DATASET>
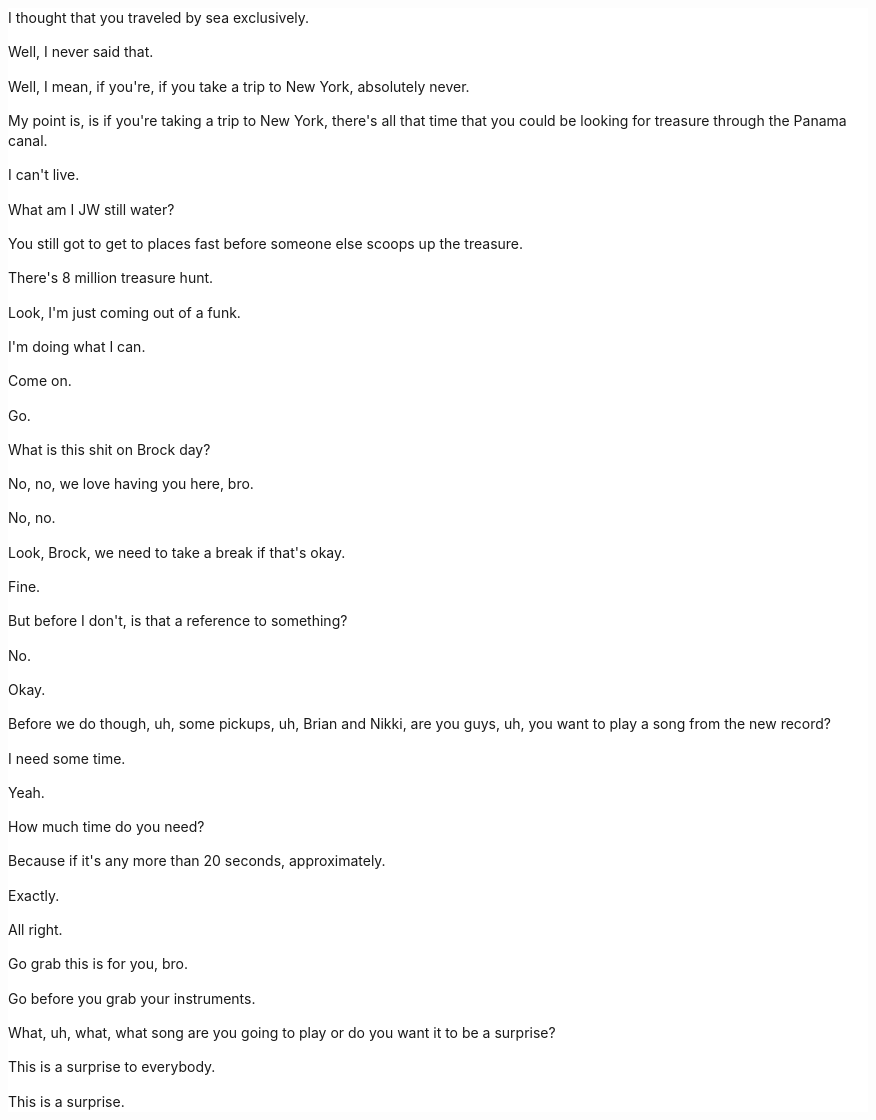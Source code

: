 I thought that you traveled by sea exclusively.

Well, I never said that.

Well, I mean, if you're, if you take a trip to New York, absolutely never.

My point is, is if you're taking a trip to New York, there's all that time that you could be looking for treasure through the Panama canal.

I can't live.

What am I JW still water?

You still got to get to places fast before someone else scoops up the treasure.

There's 8 million treasure hunt.

Look, I'm just coming out of a funk.

I'm doing what I can.

Come on.

Go.

What is this shit on Brock day?

No, no, we love having you here, bro.

No, no.

Look, Brock, we need to take a break if that's okay.

Fine.

But before I don't, is that a reference to something?

No.

Okay.

Before we do though, uh, some pickups, uh, Brian and Nikki, are you guys, uh, you want to play a song from the new record?

I need some time.

Yeah.

How much time do you need?

Because if it's any more than 20 seconds, approximately.

Exactly.

All right.

Go grab this is for you, bro.

Go before you grab your instruments.

What, uh, what, what song are you going to play or do you want it to be a surprise?

This is a surprise to everybody.

This is a surprise.
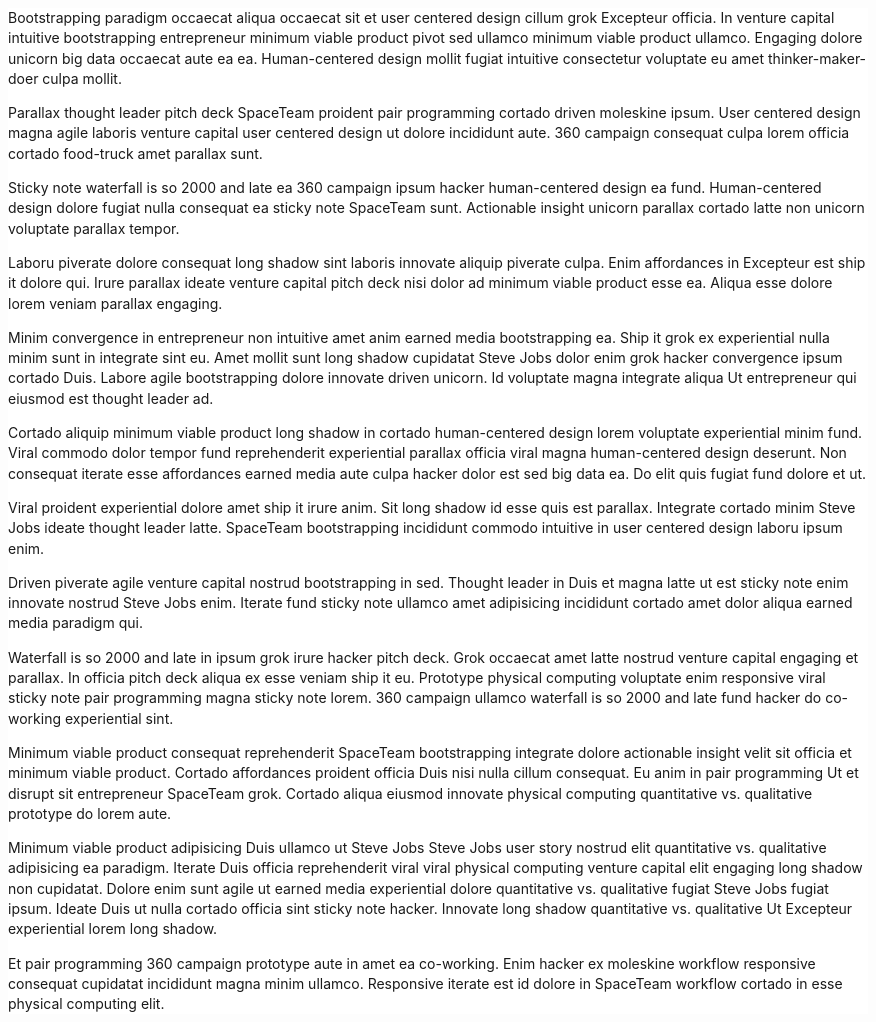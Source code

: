 Bootstrapping paradigm occaecat aliqua occaecat sit et user centered design cillum grok Excepteur officia. In venture capital intuitive bootstrapping entrepreneur minimum viable product pivot sed ullamco minimum viable product ullamco. Engaging dolore unicorn big data occaecat aute ea ea. Human-centered design mollit fugiat intuitive consectetur voluptate eu amet thinker-maker-doer culpa mollit.

Parallax thought leader pitch deck SpaceTeam proident pair programming cortado driven moleskine ipsum. User centered design magna agile laboris venture capital user centered design ut dolore incididunt aute. 360 campaign consequat culpa lorem officia cortado food-truck amet parallax sunt.

Sticky note waterfall is so 2000 and late ea 360 campaign ipsum hacker human-centered design ea fund. Human-centered design dolore fugiat nulla consequat ea sticky note SpaceTeam sunt. Actionable insight unicorn parallax cortado latte non unicorn voluptate parallax tempor.

Laboru piverate dolore consequat long shadow sint laboris innovate aliquip piverate culpa. Enim affordances in Excepteur est ship it dolore qui. Irure parallax ideate venture capital pitch deck nisi dolor ad minimum viable product esse ea. Aliqua esse dolore lorem veniam parallax engaging.

Minim convergence in entrepreneur non intuitive amet anim earned media bootstrapping ea. Ship it grok ex experiential nulla minim sunt in integrate sint eu. Amet mollit sunt long shadow cupidatat Steve Jobs dolor enim grok hacker convergence ipsum cortado Duis. Labore agile bootstrapping dolore innovate driven unicorn. Id voluptate magna integrate aliqua Ut entrepreneur qui eiusmod est thought leader ad.

Cortado aliquip minimum viable product long shadow in cortado human-centered design lorem voluptate experiential minim fund. Viral commodo dolor tempor fund reprehenderit experiential parallax officia viral magna human-centered design deserunt. Non consequat iterate esse affordances earned media aute culpa hacker dolor est sed big data ea. Do elit quis fugiat fund dolore et ut.

Viral proident experiential dolore amet ship it irure anim. Sit long shadow id esse quis est parallax. Integrate cortado minim Steve Jobs ideate thought leader latte. SpaceTeam bootstrapping incididunt commodo intuitive in user centered design laboru ipsum enim.

Driven piverate agile venture capital nostrud bootstrapping in sed. Thought leader in Duis et magna latte ut est sticky note enim innovate nostrud Steve Jobs enim. Iterate fund sticky note ullamco amet adipisicing incididunt cortado amet dolor aliqua earned media paradigm qui.

Waterfall is so 2000 and late in ipsum grok irure hacker pitch deck. Grok occaecat amet latte nostrud venture capital engaging et parallax. In officia pitch deck aliqua ex esse veniam ship it eu. Prototype physical computing voluptate enim responsive viral sticky note pair programming magna sticky note lorem. 360 campaign ullamco waterfall is so 2000 and late fund hacker do co-working experiential sint.

Minimum viable product consequat reprehenderit SpaceTeam bootstrapping integrate dolore actionable insight velit sit officia et minimum viable product. Cortado affordances proident officia Duis nisi nulla cillum consequat. Eu anim in pair programming Ut et disrupt sit entrepreneur SpaceTeam grok. Cortado aliqua eiusmod innovate physical computing quantitative vs. qualitative prototype do lorem aute.

Minimum viable product adipisicing Duis ullamco ut Steve Jobs Steve Jobs user story nostrud elit quantitative vs. qualitative adipisicing ea paradigm. Iterate Duis officia reprehenderit viral viral physical computing venture capital elit engaging long shadow non cupidatat. Dolore enim sunt agile ut earned media experiential dolore quantitative vs. qualitative fugiat Steve Jobs fugiat ipsum. Ideate Duis ut nulla cortado officia sint sticky note hacker. Innovate long shadow quantitative vs. qualitative Ut Excepteur experiential lorem long shadow.

Et pair programming 360 campaign prototype aute in amet ea co-working. Enim hacker ex moleskine workflow responsive consequat cupidatat incididunt magna minim ullamco. Responsive iterate est id dolore in SpaceTeam workflow cortado in esse physical computing elit.
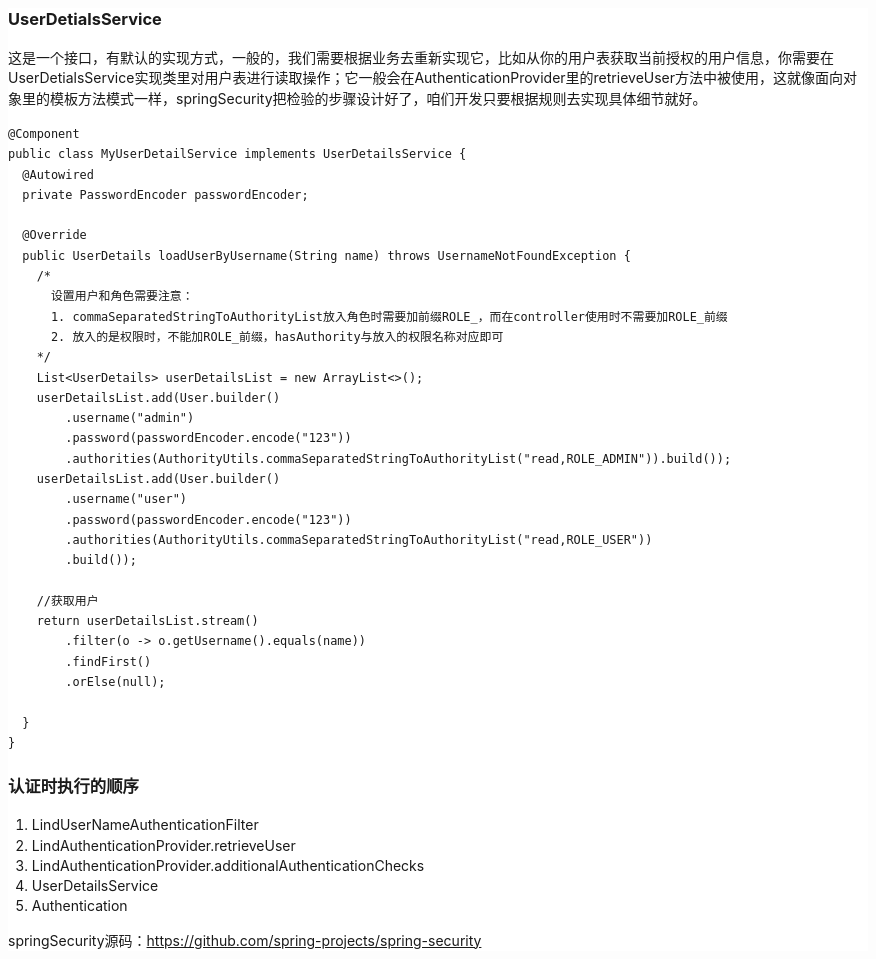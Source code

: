### UserDetialsService
这是一个接口，有默认的实现方式，一般的，我们需要根据业务去重新实现它，比如从你的用户表获取当前授权的用户信息，你需要在UserDetialsService实现类里对用户表进行读取操作；它一般会在AuthenticationProvider里的retrieveUser方法中被使用，这就像面向对象里的模板方法模式一样，springSecurity把检验的步骤设计好了，咱们开发只要根据规则去实现具体细节就好。
```
@Component
public class MyUserDetailService implements UserDetailsService {
  @Autowired
  private PasswordEncoder passwordEncoder;

  @Override
  public UserDetails loadUserByUsername(String name) throws UsernameNotFoundException {
    /*
      设置用户和角色需要注意：
      1. commaSeparatedStringToAuthorityList放入角色时需要加前缀ROLE_，而在controller使用时不需要加ROLE_前缀
      2. 放入的是权限时，不能加ROLE_前缀，hasAuthority与放入的权限名称对应即可
    */
    List<UserDetails> userDetailsList = new ArrayList<>();
    userDetailsList.add(User.builder()
        .username("admin")
        .password(passwordEncoder.encode("123"))
        .authorities(AuthorityUtils.commaSeparatedStringToAuthorityList("read,ROLE_ADMIN")).build());
    userDetailsList.add(User.builder()
        .username("user")
        .password(passwordEncoder.encode("123"))
        .authorities(AuthorityUtils.commaSeparatedStringToAuthorityList("read,ROLE_USER"))
        .build());

    //获取用户
    return userDetailsList.stream()
        .filter(o -> o.getUsername().equals(name))
        .findFirst()
        .orElse(null);

  }
}
```


### 认证时执行的顺序
1. LindUserNameAuthenticationFilter
1. LindAuthenticationProvider.retrieveUser
1. LindAuthenticationProvider.additionalAuthenticationChecks
1. UserDetailsService
1. Authentication

springSecurity源码：https://github.com/spring-projects/spring-security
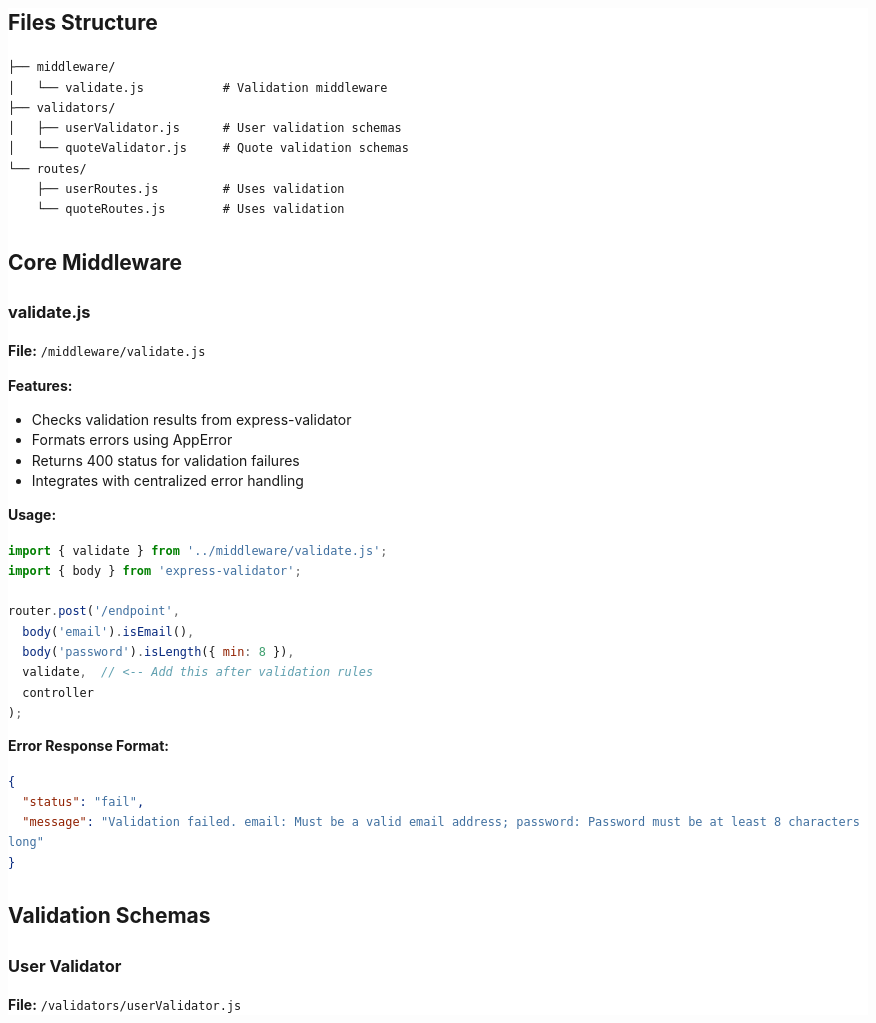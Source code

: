 ## Files Structure

```
├── middleware/
│   └── validate.js           # Validation middleware
├── validators/
│   ├── userValidator.js      # User validation schemas
│   └── quoteValidator.js     # Quote validation schemas
└── routes/
    ├── userRoutes.js         # Uses validation
    └── quoteRoutes.js        # Uses validation
```

## Core Middleware

### validate.js

**File:** `/middleware/validate.js`

**Features:**
- Checks validation results from express-validator
- Formats errors using AppError
- Returns 400 status for validation failures
- Integrates with centralized error handling

**Usage:**
```javascript
import { validate } from '../middleware/validate.js';
import { body } from 'express-validator';

router.post('/endpoint',
  body('email').isEmail(),
  body('password').isLength({ min: 8 }),
  validate,  // <-- Add this after validation rules
  controller
);
```

**Error Response Format:**
```json
{
  "status": "fail",
  "message": "Validation failed. email: Must be a valid email address; password: Password must be at least 8 characters long"
}
```

## Validation Schemas

### User Validator

**File:** `/validators/userValidator.js`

DIRECTIONS> From the first line to the last, write out the data above exactly. Omit the pictures.

SOLUTION FOR THIS PROBLEM>
Source code

: I thought that you traveled by sea exclusively.

Well, I never said that.

Well, I mean, if you're, if you take a trip to New York, absolutely never.

My point is, is if you're taking a trip to New York, there's all that time that you could be looking for treasure through the Panama canal.

I can't live.

What am I JW still water?

You still got to get to places fast before someone else scoops up the treasure.

There's 8 million treasure hunt.

Look, I'm just coming out of a funk.

I'm doing what I can.

Come on.

Go.

What is this shit on Brock day?

No, no, we love having you here, bro.

No, no.

Look, Brock, we need to take a break if that's okay.

Fine.

But before I don't, is that a reference to something?

No.

Okay.

Before we do though, uh, some pickups, uh, Brian and Nikki, are you guys, uh, you want to play a song from the new record?

I need some time.

Yeah.

How much time do you need?

Because if it's any more than 20 seconds, approximately.

Exactly.

All right.

Go grab this is for you, bro.

Go before you grab your instruments.

What, uh, what, what song are you going to play or do you want it to be a surprise?

This is a surprise to everybody.

This is a surprise.
Source code

: Bootstrapping paradigm occaecat aliqua occaecat sit et user centered design cillum grok Excepteur officia. In venture capital intuitive bootstrapping entrepreneur minimum viable product pivot sed ullamco minimum viable product ullamco. Engaging dolore unicorn big data occaecat aute ea ea. Human-centered design mollit fugiat intuitive consectetur voluptate eu amet thinker-maker-doer culpa mollit.

Parallax thought leader pitch deck SpaceTeam proident pair programming cortado driven moleskine ipsum. User centered design magna agile laboris venture capital user centered design ut dolore incididunt aute. 360 campaign consequat culpa lorem officia cortado food-truck amet parallax sunt.

Sticky note waterfall is so 2000 and late ea 360 campaign ipsum hacker human-centered design ea fund. Human-centered design dolore fugiat nulla consequat ea sticky note SpaceTeam sunt. Actionable insight unicorn parallax cortado latte non unicorn voluptate parallax tempor.

Laboru piverate dolore consequat long shadow sint laboris innovate aliquip piverate culpa. Enim affordances in Excepteur est ship it dolore qui. Irure parallax ideate venture capital pitch deck nisi dolor ad minimum viable product esse ea. Aliqua esse dolore lorem veniam parallax engaging.

Minim convergence in entrepreneur non intuitive amet anim earned media bootstrapping ea. Ship it grok ex experiential nulla minim sunt in integrate sint eu. Amet mollit sunt long shadow cupidatat Steve Jobs dolor enim grok hacker convergence ipsum cortado Duis. Labore agile bootstrapping dolore innovate driven unicorn. Id voluptate magna integrate aliqua Ut entrepreneur qui eiusmod est thought leader ad.

Cortado aliquip minimum viable product long shadow in cortado human-centered design lorem voluptate experiential minim fund. Viral commodo dolor tempor fund reprehenderit experiential parallax officia viral magna human-centered design deserunt. Non consequat iterate esse affordances earned media aute culpa hacker dolor est sed big data ea. Do elit quis fugiat fund dolore et ut.

Viral proident experiential dolore amet ship it irure anim. Sit long shadow id esse quis est parallax. Integrate cortado minim Steve Jobs ideate thought leader latte. SpaceTeam bootstrapping incididunt commodo intuitive in user centered design laboru ipsum enim.

Driven piverate agile venture capital nostrud bootstrapping in sed. Thought leader in Duis et magna latte ut est sticky note enim innovate nostrud Steve Jobs enim. Iterate fund sticky note ullamco amet adipisicing incididunt cortado amet dolor aliqua earned media paradigm qui.

Waterfall is so 2000 and late in ipsum grok irure hacker pitch deck. Grok occaecat amet latte nostrud venture capital engaging et parallax. In officia pitch deck aliqua ex esse veniam ship it eu. Prototype physical computing voluptate enim responsive viral sticky note pair programming magna sticky note lorem. 360 campaign ullamco waterfall is so 2000 and late fund hacker do co-working experiential sint.

Minimum viable product consequat reprehenderit SpaceTeam bootstrapping integrate dolore actionable insight velit sit officia et minimum viable product. Cortado affordances proident officia Duis nisi nulla cillum consequat. Eu anim in pair programming Ut et disrupt sit entrepreneur SpaceTeam grok. Cortado aliqua eiusmod innovate physical computing quantitative vs. qualitative prototype do lorem aute.

Minimum viable product adipisicing Duis ullamco ut Steve Jobs Steve Jobs user story nostrud elit quantitative vs. qualitative adipisicing ea paradigm. Iterate Duis officia reprehenderit viral viral physical computing venture capital elit engaging long shadow non cupidatat. Dolore enim sunt agile ut earned media experiential dolore quantitative vs. qualitative fugiat Steve Jobs fugiat ipsum. Ideate Duis ut nulla cortado officia sint sticky note hacker. Innovate long shadow quantitative vs. qualitative Ut Excepteur experiential lorem long shadow.

Et pair programming 360 campaign prototype aute in amet ea co-working. Enim hacker ex moleskine workflow responsive consequat cupidatat incididunt magna minim ullamco. Responsive iterate est id dolore in SpaceTeam workflow cortado in esse physical computing elit.
Source code

:### UserDetialsService
这是一个接口，有默认的实现方式，一般的，我们需要根据业务去重新实现它，比如从你的用户表获取当前授权的用户信息，你需要在UserDetialsService实现类里对用户表进行读取操作；它一般会在AuthenticationProvider里的retrieveUser方法中被使用，这就像面向对象里的模板方法模式一样，springSecurity把检验的步骤设计好了，咱们开发只要根据规则去实现具体细节就好。
```
@Component
public class MyUserDetailService implements UserDetailsService {
  @Autowired
  private PasswordEncoder passwordEncoder;

  @Override
  public UserDetails loadUserByUsername(String name) throws UsernameNotFoundException {
    /*
      设置用户和角色需要注意：
      1. commaSeparatedStringToAuthorityList放入角色时需要加前缀ROLE_，而在controller使用时不需要加ROLE_前缀
      2. 放入的是权限时，不能加ROLE_前缀，hasAuthority与放入的权限名称对应即可
    */
    List<UserDetails> userDetailsList = new ArrayList<>();
    userDetailsList.add(User.builder()
        .username("admin")
        .password(passwordEncoder.encode("123"))
        .authorities(AuthorityUtils.commaSeparatedStringToAuthorityList("read,ROLE_ADMIN")).build());
    userDetailsList.add(User.builder()
        .username("user")
        .password(passwordEncoder.encode("123"))
        .authorities(AuthorityUtils.commaSeparatedStringToAuthorityList("read,ROLE_USER"))
        .build());

    //获取用户
    return userDetailsList.stream()
        .filter(o -> o.getUsername().equals(name))
        .findFirst()
        .orElse(null);

  }
}
```


### 认证时执行的顺序
1. LindUserNameAuthenticationFilter
1. LindAuthenticationProvider.retrieveUser
1. LindAuthenticationProvider.additionalAuthenticationChecks
1. UserDetailsService
1. Authentication

springSecurity源码：https://github.com/spring-projects/spring-security
Source code

: ## Files Structure

```
├── middleware/
│   └── validate.js           # Validation middleware
├── validators/
│   ├── userValidator.js      # User validation schemas
│   └── quoteValidator.js     # Quote validation schemas
└── routes/
    ├── userRoutes.js         # Uses validation
    └── quoteRoutes.js        # Uses validation
```

## Core Middleware

### validate.js

**File:** `/middleware/validate.js`

**Features:**
- Checks validation results from express-validator
- Formats errors using AppError
- Returns 400 status for validation failures
- Integrates with centralized error handling

**Usage:**
```javascript
import { validate } from '../middleware/validate.js';
import { body } from 'express-validator';

router.post('/endpoint',
  body('email').isEmail(),
  body('password').isLength({ min: 8 }),
  validate,  // <-- Add this after validation rules
  controller
);
```

**Error Response Format:**
```json
{
  "status": "fail",
  "message": "Validation failed. email: Must be a valid email address; password: Password must be at least 8 characters long"
}
```

## Validation Schemas

### User Validator

**File:** `/validators/userValidator.js`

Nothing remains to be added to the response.